Task statement
The full set of entries below, restated word for word and stripped of images, is the expected result.

[Exercise material — start]

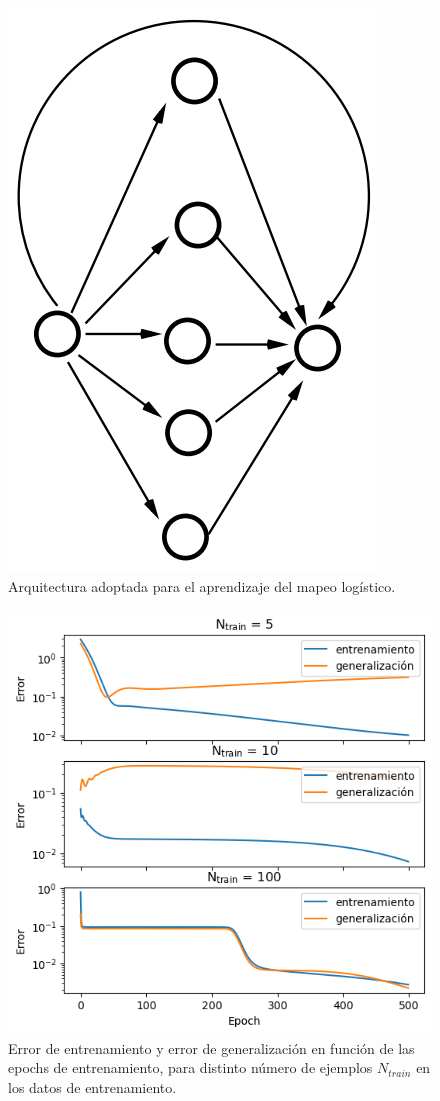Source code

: \documentclass[aps,prb,twocolumn,superscriptaddress,floatfix,longbibliography]{revtex4-2}
\newcounter{para}
\begin{document}
\begin{figure}[h]
    \includegraphics[clip=true,width=0.55\columnwidth]{ej3_arquitectura.png}
    \caption{Arquitectura adoptada para el aprendizaje del mapeo logístico.}
        \label{fig:ej3_arquitectura}
\end{figure}


\begin{figure}[h]
    \includegraphics[clip=true,width=\columnwidth]{ej3_vs_epochs.png}
    \caption{Error de entrenamiento y error de generalización en función de las epochs de entrenamiento, para distinto número de ejemplos \(N_{train}\) en los datos de entrenamiento.}
        \label{fig:ej3_error}
\end{figure}
\end{document}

[Exercise material — finish]

Output below
Source code

: \documentclass[aps,prb,twocolumn,superscriptaddress,floatfix,longbibliography]{revtex4-2}
\newcounter{para}
\begin{document}
\begin{figure}[h]
    \includegraphics[clip=true,width=0.55\columnwidth]{ej3_arquitectura.png}
    \caption{Arquitectura adoptada para el aprendizaje del mapeo logístico.}
        \label{fig:ej3_arquitectura}
\end{figure}


\begin{figure}[h]
    \includegraphics[clip=true,width=\columnwidth]{ej3_vs_epochs.png}
    \caption{Error de entrenamiento y error de generalización en función de las epochs de entrenamiento, para distinto número de ejemplos \(N_{train}\) en los datos de entrenamiento.}
        \label{fig:ej3_error}
\end{figure}
\end{document}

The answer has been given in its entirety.